Task to complete – One number is the whole answer: the tally of lines in the records that include the word "account".

*** Begin section ***

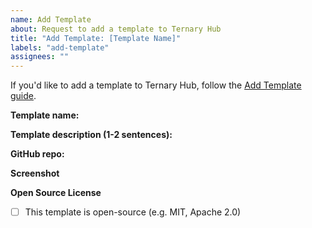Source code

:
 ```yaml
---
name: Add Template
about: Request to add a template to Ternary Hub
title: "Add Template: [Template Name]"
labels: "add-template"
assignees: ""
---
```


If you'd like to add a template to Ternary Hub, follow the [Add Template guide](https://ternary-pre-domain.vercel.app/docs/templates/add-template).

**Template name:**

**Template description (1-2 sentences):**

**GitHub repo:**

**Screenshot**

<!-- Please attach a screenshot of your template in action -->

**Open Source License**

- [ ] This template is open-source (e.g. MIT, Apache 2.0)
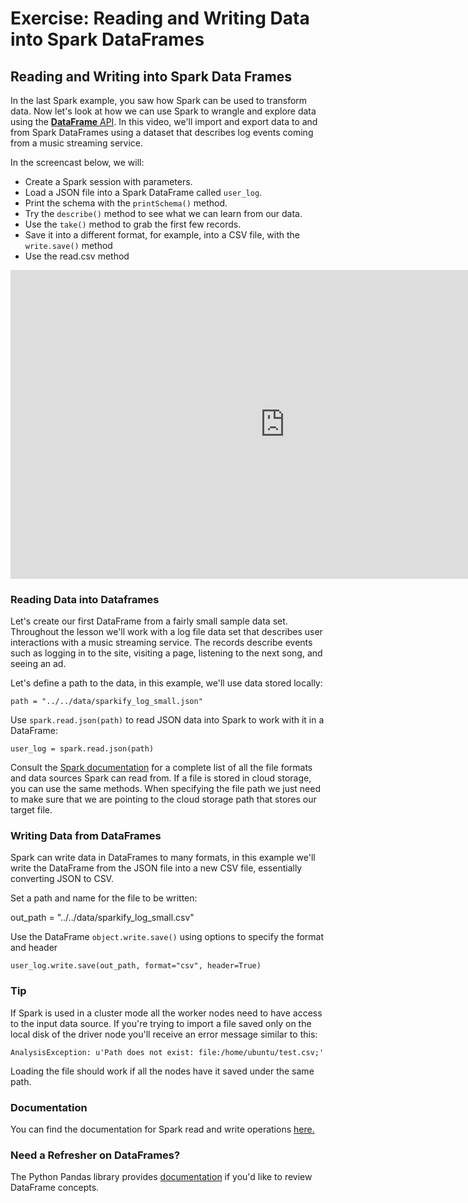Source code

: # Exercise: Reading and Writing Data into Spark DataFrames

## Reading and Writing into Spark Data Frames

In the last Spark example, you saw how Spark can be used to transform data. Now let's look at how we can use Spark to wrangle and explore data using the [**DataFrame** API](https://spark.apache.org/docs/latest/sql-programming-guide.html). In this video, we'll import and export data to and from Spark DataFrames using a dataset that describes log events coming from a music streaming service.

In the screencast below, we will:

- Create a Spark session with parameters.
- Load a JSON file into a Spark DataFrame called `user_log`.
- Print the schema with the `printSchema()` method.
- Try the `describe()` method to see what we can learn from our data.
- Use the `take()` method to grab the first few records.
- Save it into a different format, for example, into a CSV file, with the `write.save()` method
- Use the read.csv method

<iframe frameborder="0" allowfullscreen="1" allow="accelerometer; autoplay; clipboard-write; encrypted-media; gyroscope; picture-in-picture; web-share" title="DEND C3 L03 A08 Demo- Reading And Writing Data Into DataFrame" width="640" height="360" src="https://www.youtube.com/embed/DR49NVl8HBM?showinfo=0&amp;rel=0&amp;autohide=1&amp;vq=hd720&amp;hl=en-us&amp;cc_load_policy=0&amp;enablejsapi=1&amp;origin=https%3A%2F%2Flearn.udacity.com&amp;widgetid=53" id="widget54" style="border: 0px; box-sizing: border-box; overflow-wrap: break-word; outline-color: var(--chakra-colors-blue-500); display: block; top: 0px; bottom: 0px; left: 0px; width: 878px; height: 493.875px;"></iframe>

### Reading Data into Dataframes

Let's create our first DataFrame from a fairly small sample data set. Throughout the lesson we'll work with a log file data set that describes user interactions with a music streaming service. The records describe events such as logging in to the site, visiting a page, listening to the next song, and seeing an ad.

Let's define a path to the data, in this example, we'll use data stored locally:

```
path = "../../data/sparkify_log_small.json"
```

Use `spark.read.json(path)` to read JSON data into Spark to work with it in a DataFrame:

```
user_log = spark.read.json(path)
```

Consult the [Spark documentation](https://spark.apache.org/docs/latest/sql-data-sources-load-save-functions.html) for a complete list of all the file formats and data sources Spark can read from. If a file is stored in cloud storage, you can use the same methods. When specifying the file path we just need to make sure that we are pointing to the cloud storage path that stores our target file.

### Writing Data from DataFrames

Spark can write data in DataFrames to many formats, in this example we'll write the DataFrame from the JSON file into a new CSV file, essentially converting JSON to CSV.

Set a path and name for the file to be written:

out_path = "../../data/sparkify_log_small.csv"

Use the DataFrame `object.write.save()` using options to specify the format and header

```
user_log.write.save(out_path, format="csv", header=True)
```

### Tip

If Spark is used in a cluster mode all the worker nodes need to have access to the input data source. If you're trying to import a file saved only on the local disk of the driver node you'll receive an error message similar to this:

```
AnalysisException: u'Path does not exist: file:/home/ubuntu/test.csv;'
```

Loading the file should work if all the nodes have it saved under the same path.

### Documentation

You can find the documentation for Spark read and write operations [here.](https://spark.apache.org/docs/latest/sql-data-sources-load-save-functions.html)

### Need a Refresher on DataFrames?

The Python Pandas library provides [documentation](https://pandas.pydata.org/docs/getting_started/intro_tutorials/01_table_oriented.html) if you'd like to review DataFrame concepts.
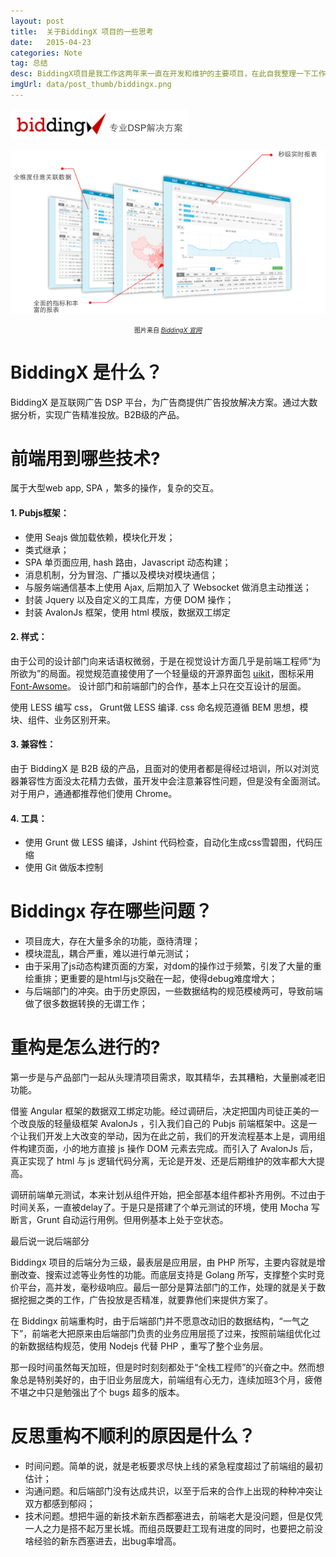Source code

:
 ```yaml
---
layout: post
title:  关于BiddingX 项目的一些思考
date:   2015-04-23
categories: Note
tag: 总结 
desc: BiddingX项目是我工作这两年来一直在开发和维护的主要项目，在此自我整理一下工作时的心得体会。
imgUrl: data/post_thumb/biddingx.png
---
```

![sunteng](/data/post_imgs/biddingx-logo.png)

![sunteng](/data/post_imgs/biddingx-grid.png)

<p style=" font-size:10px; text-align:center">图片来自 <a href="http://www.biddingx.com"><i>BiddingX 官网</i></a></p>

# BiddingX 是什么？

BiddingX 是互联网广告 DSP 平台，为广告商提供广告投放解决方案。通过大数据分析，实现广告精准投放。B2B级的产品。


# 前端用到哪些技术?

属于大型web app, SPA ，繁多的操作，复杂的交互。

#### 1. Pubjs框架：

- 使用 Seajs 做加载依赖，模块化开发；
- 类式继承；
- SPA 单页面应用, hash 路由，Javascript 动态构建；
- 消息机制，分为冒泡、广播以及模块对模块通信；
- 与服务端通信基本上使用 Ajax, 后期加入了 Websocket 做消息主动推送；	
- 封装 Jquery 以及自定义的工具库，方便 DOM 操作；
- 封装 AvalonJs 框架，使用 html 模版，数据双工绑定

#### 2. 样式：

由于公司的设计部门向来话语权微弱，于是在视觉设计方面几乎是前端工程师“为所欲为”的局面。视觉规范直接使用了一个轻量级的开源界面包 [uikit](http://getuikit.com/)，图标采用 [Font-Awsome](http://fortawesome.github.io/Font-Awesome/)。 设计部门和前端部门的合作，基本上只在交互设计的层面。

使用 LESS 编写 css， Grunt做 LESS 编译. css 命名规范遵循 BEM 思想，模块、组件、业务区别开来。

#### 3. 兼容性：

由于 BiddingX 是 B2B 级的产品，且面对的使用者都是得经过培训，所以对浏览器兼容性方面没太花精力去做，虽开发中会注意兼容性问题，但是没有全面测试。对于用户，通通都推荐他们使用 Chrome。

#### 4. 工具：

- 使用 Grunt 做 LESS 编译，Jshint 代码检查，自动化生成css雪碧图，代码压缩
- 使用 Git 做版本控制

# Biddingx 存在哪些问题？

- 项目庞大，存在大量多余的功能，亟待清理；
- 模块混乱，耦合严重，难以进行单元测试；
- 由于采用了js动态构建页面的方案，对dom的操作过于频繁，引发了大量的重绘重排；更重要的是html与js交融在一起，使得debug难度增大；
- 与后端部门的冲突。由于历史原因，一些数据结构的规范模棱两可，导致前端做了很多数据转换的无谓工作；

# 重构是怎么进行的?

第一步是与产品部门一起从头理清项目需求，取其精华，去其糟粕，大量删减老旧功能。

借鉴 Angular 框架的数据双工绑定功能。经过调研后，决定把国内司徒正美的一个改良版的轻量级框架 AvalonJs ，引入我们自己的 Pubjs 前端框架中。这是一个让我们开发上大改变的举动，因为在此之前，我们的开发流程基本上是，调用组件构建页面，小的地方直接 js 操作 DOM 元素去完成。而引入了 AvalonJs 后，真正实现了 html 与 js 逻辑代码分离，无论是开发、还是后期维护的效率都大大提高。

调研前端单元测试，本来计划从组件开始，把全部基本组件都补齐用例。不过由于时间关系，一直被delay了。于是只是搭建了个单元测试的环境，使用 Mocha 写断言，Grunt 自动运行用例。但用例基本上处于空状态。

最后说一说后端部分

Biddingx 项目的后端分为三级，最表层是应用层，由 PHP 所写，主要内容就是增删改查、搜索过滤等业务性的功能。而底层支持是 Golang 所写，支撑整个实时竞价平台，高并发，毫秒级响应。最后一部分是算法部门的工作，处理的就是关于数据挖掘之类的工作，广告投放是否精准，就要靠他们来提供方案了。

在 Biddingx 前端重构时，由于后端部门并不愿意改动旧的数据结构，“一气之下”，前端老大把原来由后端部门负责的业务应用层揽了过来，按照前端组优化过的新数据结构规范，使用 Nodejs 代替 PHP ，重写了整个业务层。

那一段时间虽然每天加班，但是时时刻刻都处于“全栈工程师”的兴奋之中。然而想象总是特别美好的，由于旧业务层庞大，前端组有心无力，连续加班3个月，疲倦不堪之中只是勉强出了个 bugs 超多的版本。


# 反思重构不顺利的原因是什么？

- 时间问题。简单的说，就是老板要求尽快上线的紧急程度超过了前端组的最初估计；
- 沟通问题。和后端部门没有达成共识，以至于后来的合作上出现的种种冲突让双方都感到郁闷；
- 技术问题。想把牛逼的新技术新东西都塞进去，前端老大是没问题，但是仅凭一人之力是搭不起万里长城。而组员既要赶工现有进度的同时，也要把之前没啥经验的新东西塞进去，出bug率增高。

*** End section ***
*** Begin section ***

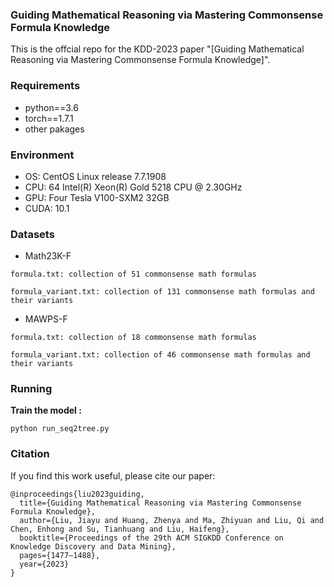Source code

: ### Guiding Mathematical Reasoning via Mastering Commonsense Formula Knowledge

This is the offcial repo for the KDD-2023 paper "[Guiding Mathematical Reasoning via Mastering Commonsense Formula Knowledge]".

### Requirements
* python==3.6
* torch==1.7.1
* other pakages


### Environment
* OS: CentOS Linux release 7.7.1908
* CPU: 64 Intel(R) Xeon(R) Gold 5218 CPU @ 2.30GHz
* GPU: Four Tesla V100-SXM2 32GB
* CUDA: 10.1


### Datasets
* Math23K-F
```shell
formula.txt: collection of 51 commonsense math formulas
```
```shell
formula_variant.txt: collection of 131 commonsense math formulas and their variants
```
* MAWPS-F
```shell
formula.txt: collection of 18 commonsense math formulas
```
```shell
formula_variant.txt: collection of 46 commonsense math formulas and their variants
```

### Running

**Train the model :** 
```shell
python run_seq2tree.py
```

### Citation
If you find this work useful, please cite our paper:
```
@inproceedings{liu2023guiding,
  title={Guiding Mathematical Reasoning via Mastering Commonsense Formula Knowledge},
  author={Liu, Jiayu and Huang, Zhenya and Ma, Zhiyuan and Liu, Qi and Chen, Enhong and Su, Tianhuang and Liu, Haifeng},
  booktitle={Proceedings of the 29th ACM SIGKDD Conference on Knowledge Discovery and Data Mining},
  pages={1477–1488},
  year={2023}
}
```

*** End section ***
*** Begin section ***

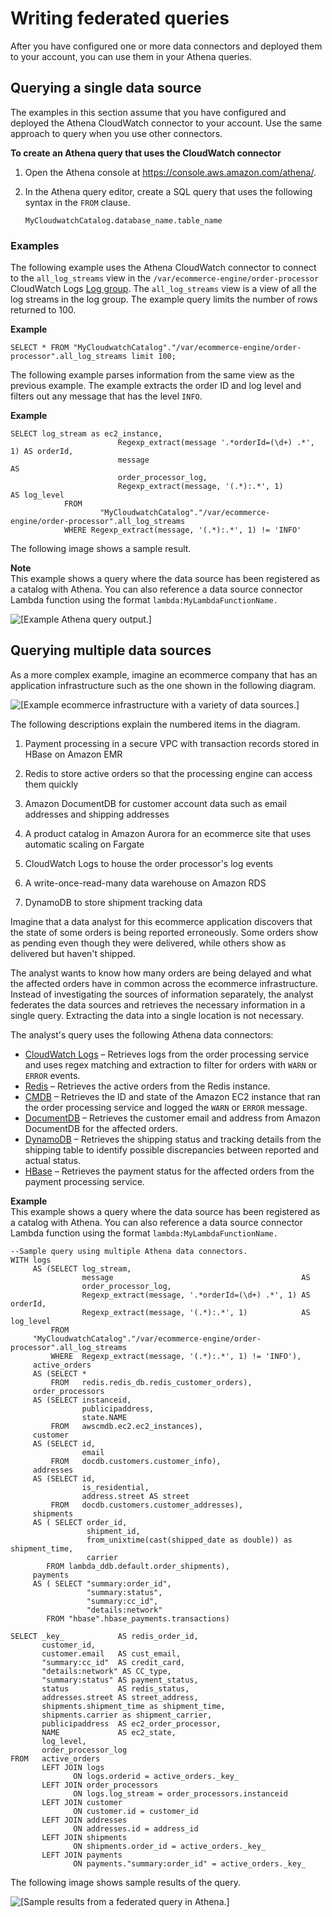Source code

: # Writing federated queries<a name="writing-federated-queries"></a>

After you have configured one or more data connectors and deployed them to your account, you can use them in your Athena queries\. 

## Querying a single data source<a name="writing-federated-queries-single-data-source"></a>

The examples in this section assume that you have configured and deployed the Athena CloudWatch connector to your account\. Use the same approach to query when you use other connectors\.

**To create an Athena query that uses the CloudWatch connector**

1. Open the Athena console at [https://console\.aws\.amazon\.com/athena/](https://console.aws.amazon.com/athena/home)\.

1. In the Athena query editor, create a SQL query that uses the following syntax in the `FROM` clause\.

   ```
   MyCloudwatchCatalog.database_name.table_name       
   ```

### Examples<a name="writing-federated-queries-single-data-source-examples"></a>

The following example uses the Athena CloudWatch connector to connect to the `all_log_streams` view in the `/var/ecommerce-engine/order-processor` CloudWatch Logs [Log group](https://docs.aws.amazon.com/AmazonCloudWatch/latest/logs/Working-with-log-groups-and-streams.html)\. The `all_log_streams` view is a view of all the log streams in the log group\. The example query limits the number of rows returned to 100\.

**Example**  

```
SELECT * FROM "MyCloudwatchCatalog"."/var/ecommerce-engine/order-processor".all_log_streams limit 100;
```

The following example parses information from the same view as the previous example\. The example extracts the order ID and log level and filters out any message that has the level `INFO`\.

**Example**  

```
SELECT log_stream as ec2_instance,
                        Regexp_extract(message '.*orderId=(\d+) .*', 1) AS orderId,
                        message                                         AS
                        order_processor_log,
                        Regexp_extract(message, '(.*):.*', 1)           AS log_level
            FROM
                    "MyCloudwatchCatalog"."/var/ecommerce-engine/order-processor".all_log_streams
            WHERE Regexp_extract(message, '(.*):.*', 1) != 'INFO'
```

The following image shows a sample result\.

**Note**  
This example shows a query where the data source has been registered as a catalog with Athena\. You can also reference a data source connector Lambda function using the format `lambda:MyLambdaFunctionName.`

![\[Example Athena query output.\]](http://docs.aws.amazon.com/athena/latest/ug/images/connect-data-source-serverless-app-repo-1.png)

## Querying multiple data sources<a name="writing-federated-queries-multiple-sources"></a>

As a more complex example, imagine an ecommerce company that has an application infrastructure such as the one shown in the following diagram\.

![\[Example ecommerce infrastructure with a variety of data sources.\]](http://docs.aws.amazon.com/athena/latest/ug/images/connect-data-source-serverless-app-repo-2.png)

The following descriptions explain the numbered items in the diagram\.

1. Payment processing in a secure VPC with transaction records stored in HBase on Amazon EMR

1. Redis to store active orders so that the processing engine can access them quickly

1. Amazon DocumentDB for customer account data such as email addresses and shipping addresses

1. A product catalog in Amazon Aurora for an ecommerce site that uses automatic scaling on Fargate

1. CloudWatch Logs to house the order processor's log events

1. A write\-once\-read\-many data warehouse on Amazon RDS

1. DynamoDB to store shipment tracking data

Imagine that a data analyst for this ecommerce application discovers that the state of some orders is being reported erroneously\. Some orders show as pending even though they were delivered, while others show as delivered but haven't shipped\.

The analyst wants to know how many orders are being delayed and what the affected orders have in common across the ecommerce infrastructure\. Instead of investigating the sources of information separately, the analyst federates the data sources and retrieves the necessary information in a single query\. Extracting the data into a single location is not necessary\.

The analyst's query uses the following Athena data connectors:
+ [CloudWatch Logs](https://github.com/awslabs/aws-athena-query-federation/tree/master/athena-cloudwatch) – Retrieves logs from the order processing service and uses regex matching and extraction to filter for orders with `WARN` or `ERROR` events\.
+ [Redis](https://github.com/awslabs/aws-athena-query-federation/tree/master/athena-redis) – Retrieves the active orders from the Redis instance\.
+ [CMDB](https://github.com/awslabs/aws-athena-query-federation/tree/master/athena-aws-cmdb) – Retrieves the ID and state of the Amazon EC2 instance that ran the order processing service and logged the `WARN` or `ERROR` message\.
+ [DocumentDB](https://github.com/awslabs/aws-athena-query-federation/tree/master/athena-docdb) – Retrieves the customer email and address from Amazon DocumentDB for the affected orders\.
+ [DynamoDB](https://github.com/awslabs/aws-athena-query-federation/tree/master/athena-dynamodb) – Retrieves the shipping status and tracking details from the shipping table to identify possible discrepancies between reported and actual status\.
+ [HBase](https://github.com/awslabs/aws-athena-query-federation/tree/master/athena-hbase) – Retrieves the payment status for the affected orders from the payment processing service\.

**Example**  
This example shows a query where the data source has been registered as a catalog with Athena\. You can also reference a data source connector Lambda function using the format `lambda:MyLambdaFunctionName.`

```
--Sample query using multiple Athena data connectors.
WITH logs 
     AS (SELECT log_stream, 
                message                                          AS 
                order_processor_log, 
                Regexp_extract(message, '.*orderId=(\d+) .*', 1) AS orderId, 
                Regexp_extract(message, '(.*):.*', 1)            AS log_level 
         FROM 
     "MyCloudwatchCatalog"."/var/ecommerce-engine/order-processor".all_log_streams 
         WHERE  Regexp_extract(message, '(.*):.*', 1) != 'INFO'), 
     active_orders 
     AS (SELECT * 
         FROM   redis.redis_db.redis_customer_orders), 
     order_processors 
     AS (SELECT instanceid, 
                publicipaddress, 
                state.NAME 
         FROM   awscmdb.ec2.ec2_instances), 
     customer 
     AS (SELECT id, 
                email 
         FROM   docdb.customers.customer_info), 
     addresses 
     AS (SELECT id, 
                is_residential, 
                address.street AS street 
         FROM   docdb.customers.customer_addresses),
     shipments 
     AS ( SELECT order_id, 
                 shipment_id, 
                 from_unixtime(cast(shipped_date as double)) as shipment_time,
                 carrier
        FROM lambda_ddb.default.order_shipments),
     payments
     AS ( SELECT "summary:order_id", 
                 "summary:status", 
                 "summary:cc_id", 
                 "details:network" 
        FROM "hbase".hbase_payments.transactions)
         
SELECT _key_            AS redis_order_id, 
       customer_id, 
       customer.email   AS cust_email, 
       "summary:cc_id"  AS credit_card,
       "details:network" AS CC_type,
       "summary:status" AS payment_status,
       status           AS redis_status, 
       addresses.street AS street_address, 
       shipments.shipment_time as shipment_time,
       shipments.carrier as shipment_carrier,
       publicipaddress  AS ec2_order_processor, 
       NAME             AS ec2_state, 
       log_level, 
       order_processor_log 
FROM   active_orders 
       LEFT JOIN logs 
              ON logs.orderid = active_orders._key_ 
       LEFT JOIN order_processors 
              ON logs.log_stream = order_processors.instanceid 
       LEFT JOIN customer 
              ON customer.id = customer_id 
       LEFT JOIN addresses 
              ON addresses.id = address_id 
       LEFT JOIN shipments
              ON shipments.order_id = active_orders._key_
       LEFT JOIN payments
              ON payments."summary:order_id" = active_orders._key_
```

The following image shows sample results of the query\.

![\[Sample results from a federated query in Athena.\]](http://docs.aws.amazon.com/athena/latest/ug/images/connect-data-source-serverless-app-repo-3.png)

*** End section ***

Response – 3